Provided data START

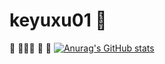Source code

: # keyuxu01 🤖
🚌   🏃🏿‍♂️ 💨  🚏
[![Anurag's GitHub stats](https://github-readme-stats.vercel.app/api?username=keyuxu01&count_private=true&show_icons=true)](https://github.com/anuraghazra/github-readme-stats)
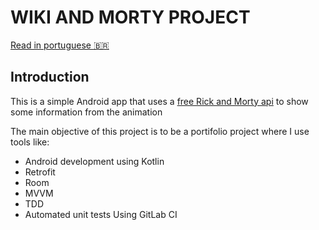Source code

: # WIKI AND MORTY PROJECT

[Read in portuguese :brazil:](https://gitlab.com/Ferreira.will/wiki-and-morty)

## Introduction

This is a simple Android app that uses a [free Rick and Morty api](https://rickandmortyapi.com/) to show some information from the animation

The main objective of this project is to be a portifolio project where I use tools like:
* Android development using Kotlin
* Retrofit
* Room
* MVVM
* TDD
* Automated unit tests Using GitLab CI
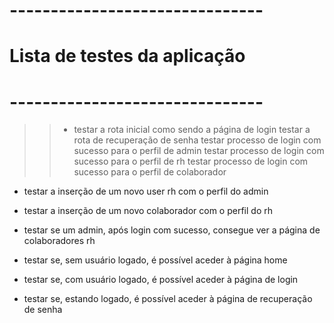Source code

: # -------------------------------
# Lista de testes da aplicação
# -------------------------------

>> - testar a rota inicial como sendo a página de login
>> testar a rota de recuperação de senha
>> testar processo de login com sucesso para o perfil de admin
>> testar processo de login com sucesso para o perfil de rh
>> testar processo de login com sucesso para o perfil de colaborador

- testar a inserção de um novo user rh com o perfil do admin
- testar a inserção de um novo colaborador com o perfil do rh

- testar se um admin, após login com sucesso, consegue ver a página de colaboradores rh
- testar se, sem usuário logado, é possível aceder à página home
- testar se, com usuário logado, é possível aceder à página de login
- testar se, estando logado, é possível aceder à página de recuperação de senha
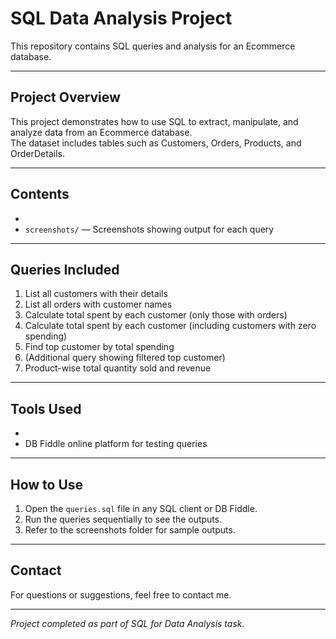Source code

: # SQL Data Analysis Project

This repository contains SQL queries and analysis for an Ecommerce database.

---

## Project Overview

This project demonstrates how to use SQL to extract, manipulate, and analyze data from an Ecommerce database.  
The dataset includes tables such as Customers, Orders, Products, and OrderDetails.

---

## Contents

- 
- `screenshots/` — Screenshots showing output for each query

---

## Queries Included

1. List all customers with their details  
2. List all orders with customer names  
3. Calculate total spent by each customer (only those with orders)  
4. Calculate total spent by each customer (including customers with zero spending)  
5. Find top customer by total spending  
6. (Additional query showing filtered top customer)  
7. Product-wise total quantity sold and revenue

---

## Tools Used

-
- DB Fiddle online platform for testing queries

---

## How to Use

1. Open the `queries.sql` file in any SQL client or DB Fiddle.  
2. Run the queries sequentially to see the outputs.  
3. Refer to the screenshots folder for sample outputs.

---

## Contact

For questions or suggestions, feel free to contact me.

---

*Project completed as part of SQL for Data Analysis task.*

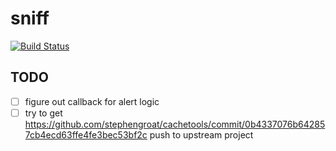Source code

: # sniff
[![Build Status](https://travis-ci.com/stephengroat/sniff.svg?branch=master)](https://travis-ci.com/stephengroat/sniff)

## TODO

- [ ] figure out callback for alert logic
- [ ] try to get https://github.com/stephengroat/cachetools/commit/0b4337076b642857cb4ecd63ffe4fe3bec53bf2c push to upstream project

Provided data END

• [Brief]
Take the lines above from the top of the records through the one with "perfil de rh" and repeat them exactly, without any pictures.

• [Output below]
Source code

: # keyuxu01 🤖
🚌   🏃🏿‍♂️ 💨  🚏
[![Anurag's GitHub stats](https://github-readme-stats.vercel.app/api?username=keyuxu01&count_private=true&show_icons=true)](https://github.com/anuraghazra/github-readme-stats)
Source code

: # WIKI AND MORTY PROJECT

[Read in portuguese :brazil:](https://gitlab.com/Ferreira.will/wiki-and-morty)

## Introduction

This is a simple Android app that uses a [free Rick and Morty api](https://rickandmortyapi.com/) to show some information from the animation

The main objective of this project is to be a portifolio project where I use tools like:
* Android development using Kotlin
* Retrofit
* Room
* MVVM
* TDD
* Automated unit tests Using GitLab CI
Source code

: # -------------------------------
# Lista de testes da aplicação
# -------------------------------

>> - testar a rota inicial como sendo a página de login
>> testar a rota de recuperação de senha
>> testar processo de login com sucesso para o perfil de admin
>> testar processo de login com sucesso para o perfil de rh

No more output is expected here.